Le texte a été adopté en première lecture, avec modifications, par l’Assemblée nationale le 13 février 2025, puis par le Sénat le 6 mai 2025. En dépit de ce parcours législatif difficilement lisible, la commission mixte paritaire a réussi à trouver un compromis reprenant l’essentiel du texte avec quelques ajouts.
L’Assemblée nationale a adopté la version finale de la proposition de loi le 13 mai 2025 et le Sénat définitivement le 19 mai 2025. Plusieurs des dispositions de cette loi ont été contestées en raison de leur caractère répressif par une partie de la gauche mais également par de nombreux professionnels en raison de leur caractère politique, d’affichage, plus que véritablement opérationnel.

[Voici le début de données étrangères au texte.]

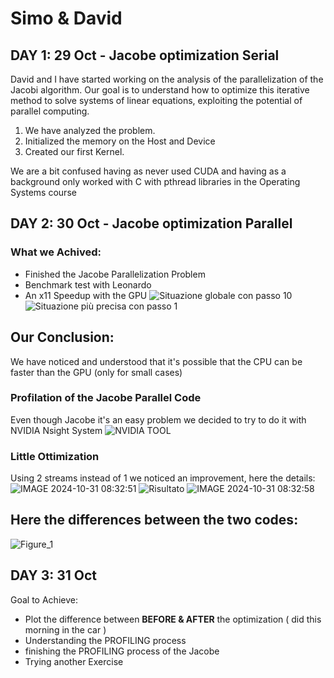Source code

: # Simo & David
## DAY 1: 29 Oct - Jacobe optimization Serial
David and I have started working on the analysis of the parallelization of the Jacobi algorithm. 
Our goal is to understand how to optimize this iterative method to solve systems of linear equations, exploiting the potential of parallel computing.

1) We have analyzed the problem.
2) Initialized the memory on the Host and Device
3) Created our first Kernel.

We are a bit confused having as never used CUDA and having as a background only worked with C with pthread libraries in the Operating Systems course

## DAY 2: 30 Oct - Jacobe optimization Parallel
### What we Achived:
- Finished the Jacobe Parallelization Problem
- Benchmark test with Leonardo
- An x11 Speedup with the GPU
![Situazione globale con passo 10](https://hackmd.io/_uploads/H1u3i31bJg.png)
![Situazione più precisa con passo 1](https://hackmd.io/_uploads/ryEeC3yb1x.png)

## Our Conclusion:
We have noticed and understood that it's possible that the CPU can be faster than the GPU (only for small cases)

### Profilation of the Jacobe Parallel Code
Even though Jacobe it's an easy problem we decided to try to do it with NVIDIA Nsight System
![NVIDIA TOOL](https://hackmd.io/_uploads/HJzCXCkZ1g.png)

### Little Ottimization
Using 2 streams instead of 1 we noticed an improvement, here the details:
![IMAGE 2024-10-31 08:32:51](https://hackmd.io/_uploads/B1rnG2eb1l.jpg)
![Risultato](https://hackmd.io/_uploads/rJzt1heW1l.png)
![IMAGE 2024-10-31 08:32:58](https://hackmd.io/_uploads/SkG2MneZ1g.jpg)

## Here the differences between the two codes:
![Figure_1](https://hackmd.io/_uploads/SJXQ9hg-yl.png)

## DAY 3: 31 Oct
Goal to Achieve:
- Plot the difference between **BEFORE & AFTER** the optimization ( did this morning in the car )
- Understanding the PROFILING process
- finishing the PROFILING process of the Jacobe
- Trying another Exercise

En écho à ces critiques, le Conseil constitutionnel a été saisi de la proposition de loi le 20 mai 2025 et il a un mois pour statuer à compter de sa saisine (2025-886 DC).
- Création d’une comparution immédiate
Prévue à l’article 4, cette procédure de comparution immédiate très contestée a été adossée à l’audience unique. Elle s’appliquera aux jeunes de 16 ans et plus déjà connus de la justice (ayant déjà fait l’objet de mesures éducatives ou judiciaires et ayant donné lieu à un rapport datant de moins d’un an pour une mesure éducative, de sûreté, une condamnation…). La comparution immédiate ne sera possible qu’en cas d’infractions pour lesquelles la peine encourue est supérieure ou égale à 3 ans d’emprisonnement (ce qui couvre un nombre très important de délits) et avec l’accord du jeune en présence de son avocat et assisté, le cas échéant, de ses parents. L’audience unique en comparution immédiate conduira à un traitement de l’affaire plus rapide, le jour même ou dans un délai de cinq jours ouvrables. Si l’audience unique ne peut pas se tenir le même jour, le mineur pourra être placé sous contrôle judiciaire, sous assignation à résidence avec surveillance électronique, soit en détention provisoire jusqu’à l’audience.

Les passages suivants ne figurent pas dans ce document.